Edited by: TJVNews.com
Like many businesses that have been negatively impacted by the economic downturn caused by the Covid pandemic, it appears that the real estate industry has also taken a big hit.
On Tuesday, it was reported that the Brooklyn based All Year Holdings Ltd., a powerful development firm, has filed for bankruptcy, largely because it was not allowed to collect rent from hundreds of tenants, as a result of government rules which have been extremely tough on landlords, according to a report on the VIN web site.
The real estate firm owned by renowned property developer Yoel Goldman appeared close to finding a buyer to restructure most of its $1.6 billion in debt, but had no choice other than to file for Chapter 11 bankruptcy, according to a report on the Real Deal web site.

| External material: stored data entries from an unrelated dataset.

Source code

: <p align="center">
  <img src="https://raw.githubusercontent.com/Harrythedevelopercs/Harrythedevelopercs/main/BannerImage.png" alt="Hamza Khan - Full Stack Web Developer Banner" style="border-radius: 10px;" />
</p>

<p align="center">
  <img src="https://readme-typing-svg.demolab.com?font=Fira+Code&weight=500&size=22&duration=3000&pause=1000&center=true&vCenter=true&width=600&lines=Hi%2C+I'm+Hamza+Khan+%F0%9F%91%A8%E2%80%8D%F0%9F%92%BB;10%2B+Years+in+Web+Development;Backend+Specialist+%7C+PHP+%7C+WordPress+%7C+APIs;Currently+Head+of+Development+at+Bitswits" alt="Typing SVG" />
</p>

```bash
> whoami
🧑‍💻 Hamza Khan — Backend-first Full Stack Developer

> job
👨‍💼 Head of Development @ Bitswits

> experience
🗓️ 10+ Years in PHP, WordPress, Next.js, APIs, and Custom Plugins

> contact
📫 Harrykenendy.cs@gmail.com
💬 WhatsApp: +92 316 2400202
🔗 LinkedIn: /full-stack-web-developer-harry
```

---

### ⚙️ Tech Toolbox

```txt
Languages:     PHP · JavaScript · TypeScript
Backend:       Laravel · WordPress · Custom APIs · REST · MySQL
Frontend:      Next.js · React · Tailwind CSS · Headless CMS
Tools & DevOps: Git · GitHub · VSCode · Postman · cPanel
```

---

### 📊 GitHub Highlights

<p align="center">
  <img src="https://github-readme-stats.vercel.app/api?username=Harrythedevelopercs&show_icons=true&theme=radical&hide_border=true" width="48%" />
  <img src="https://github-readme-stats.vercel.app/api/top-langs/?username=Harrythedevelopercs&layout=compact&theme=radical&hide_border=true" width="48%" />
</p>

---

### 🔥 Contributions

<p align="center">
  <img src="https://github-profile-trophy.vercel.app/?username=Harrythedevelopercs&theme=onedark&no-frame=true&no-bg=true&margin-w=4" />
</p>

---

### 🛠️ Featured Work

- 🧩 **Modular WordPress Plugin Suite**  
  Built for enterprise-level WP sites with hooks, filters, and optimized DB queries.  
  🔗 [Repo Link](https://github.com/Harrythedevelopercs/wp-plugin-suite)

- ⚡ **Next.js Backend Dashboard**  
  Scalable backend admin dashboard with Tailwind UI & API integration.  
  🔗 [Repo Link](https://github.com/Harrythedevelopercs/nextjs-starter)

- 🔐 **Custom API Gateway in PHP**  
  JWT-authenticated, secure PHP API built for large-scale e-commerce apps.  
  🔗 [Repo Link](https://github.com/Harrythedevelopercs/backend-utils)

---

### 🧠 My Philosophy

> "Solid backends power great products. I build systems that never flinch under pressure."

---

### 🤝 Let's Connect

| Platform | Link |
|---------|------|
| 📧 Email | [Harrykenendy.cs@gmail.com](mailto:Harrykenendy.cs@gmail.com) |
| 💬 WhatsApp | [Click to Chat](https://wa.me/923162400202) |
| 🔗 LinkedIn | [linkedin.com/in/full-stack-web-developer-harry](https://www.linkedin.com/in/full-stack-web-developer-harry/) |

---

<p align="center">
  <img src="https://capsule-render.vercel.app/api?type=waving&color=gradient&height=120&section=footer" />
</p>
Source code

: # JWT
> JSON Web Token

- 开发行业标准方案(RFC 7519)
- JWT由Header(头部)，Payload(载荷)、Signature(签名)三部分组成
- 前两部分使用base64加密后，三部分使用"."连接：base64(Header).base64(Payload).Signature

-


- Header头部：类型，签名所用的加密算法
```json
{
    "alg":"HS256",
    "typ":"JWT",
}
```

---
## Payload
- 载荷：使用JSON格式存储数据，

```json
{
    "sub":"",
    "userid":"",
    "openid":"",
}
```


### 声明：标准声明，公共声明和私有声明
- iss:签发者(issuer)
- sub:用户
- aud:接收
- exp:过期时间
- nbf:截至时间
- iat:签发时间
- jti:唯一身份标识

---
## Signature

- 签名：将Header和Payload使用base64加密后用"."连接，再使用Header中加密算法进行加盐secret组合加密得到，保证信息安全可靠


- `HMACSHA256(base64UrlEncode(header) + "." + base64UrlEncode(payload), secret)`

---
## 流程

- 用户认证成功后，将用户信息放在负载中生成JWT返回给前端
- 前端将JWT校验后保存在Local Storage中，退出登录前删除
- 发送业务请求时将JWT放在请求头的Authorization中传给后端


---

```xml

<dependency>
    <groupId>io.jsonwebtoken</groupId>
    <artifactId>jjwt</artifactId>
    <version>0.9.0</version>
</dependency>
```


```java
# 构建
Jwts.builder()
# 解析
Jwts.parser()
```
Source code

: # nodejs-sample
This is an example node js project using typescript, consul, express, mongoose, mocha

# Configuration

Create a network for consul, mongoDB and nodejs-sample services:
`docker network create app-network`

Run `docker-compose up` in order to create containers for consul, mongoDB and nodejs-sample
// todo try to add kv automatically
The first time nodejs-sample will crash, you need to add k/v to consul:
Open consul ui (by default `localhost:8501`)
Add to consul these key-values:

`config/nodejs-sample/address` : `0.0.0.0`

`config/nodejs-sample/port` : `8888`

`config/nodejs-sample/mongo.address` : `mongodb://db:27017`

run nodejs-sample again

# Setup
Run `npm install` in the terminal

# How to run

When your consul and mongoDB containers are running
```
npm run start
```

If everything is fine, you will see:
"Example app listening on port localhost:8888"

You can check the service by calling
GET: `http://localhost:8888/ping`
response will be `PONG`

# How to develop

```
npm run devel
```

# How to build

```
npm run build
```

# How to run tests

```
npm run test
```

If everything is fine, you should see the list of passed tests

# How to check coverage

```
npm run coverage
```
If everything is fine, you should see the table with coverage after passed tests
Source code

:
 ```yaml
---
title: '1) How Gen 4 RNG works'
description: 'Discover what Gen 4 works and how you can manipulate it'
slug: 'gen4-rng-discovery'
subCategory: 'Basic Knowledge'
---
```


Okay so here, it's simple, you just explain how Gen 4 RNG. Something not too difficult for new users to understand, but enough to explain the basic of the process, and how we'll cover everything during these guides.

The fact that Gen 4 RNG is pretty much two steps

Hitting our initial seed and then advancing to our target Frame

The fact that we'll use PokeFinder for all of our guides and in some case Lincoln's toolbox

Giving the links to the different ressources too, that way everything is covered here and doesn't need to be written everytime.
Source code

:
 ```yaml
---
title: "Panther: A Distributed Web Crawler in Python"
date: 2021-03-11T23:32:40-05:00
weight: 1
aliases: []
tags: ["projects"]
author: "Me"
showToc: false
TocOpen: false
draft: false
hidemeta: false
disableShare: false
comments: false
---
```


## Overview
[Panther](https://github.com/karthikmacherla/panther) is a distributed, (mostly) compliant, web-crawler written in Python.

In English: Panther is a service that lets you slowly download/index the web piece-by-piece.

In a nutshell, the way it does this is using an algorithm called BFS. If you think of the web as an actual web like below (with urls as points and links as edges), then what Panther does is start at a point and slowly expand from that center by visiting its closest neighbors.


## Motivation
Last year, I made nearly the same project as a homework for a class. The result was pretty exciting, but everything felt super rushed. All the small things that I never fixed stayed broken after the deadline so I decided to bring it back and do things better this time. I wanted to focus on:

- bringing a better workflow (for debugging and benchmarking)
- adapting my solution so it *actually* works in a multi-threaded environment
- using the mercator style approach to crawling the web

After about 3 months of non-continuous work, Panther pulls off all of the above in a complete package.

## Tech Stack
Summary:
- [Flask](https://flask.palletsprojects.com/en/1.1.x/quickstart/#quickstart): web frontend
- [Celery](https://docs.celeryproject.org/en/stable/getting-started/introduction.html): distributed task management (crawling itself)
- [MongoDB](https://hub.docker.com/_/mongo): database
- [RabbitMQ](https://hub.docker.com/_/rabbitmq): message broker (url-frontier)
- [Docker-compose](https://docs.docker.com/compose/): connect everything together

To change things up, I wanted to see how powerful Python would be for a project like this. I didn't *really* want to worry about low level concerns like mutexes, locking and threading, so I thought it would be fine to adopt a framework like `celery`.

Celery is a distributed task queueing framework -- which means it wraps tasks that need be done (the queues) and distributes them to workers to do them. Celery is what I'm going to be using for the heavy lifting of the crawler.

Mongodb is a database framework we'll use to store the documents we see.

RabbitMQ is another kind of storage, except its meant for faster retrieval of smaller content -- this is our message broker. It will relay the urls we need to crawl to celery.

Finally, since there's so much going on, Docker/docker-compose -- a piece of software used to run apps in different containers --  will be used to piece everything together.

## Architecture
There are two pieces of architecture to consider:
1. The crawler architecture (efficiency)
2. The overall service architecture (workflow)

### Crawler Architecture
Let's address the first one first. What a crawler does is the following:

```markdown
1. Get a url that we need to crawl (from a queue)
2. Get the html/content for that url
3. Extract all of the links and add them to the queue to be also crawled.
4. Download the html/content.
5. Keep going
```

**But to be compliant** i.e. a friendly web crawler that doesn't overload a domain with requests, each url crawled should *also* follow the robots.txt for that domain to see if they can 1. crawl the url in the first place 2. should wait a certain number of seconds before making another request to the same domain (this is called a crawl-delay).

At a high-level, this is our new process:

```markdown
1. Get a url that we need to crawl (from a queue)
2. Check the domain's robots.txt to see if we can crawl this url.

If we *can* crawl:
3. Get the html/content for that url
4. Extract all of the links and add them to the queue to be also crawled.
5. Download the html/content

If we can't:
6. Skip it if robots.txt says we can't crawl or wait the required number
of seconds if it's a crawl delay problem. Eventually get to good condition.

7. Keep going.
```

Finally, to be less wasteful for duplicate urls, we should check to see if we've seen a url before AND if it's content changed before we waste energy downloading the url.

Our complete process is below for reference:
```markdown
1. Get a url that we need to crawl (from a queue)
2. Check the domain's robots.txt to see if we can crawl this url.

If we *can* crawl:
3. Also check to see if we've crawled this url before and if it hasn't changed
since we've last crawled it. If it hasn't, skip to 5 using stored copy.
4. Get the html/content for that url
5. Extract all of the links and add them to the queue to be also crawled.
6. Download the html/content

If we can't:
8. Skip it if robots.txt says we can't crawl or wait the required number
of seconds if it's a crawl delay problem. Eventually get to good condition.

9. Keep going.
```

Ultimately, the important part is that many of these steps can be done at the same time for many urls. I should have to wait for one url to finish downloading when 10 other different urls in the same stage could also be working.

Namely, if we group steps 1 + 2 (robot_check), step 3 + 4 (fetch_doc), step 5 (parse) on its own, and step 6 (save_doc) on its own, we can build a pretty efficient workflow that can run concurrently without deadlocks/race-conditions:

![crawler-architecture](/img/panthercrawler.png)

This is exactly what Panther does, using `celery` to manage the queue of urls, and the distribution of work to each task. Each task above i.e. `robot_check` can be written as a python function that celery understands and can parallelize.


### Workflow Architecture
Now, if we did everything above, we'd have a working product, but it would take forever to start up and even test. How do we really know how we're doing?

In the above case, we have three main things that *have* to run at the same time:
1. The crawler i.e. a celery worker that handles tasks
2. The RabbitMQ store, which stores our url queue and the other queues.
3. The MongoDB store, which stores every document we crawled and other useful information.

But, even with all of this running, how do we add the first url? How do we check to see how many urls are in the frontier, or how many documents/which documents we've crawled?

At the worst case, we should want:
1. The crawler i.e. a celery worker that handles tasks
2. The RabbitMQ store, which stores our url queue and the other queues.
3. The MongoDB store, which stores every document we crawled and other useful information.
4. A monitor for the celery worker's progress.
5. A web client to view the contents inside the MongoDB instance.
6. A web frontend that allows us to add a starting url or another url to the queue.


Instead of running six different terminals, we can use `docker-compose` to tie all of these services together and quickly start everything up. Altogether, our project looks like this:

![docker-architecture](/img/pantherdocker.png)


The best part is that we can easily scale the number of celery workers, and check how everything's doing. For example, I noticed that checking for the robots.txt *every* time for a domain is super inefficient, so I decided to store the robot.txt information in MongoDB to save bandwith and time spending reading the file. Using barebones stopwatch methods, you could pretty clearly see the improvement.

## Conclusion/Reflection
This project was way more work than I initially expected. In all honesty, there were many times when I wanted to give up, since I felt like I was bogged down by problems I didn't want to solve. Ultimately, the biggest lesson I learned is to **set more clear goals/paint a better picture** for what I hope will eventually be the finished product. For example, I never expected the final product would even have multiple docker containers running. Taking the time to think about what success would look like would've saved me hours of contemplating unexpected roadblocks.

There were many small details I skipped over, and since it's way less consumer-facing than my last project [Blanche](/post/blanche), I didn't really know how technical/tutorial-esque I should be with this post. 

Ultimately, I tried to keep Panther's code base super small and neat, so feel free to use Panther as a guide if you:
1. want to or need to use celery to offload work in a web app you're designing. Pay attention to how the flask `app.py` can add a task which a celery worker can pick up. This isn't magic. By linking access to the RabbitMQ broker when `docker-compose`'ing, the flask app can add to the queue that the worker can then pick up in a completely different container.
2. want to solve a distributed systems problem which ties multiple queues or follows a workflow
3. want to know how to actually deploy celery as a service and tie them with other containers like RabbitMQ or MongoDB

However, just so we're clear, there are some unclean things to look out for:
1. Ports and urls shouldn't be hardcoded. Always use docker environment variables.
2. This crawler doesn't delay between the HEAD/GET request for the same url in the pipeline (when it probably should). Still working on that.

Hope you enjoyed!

VIN reported that the company owns 1,648 residential units and 69 commercial units in Brooklyn worth over $1 billion. The Real Deal reported the company has $1.17 billion in assets, according to the filing and has about $1.6 billion in outstanding debt, consisting of $800 million in bonds issued in Israel and about $760 million in property-level mortgage debt. VIN reported that its most valuable asset is the William Vale Hotel in Williamsburg.
The filing in Manhattan federal court came a day after the company discovered a $37.8 million confession of judgment was entered by Yoel Goldman, without the approval of All Year’s board, as was reported by the Real Deal. The board could also not reach an agreement with Goldman over his ability to make decisions for the firm, which the filing said could lead to insolvency.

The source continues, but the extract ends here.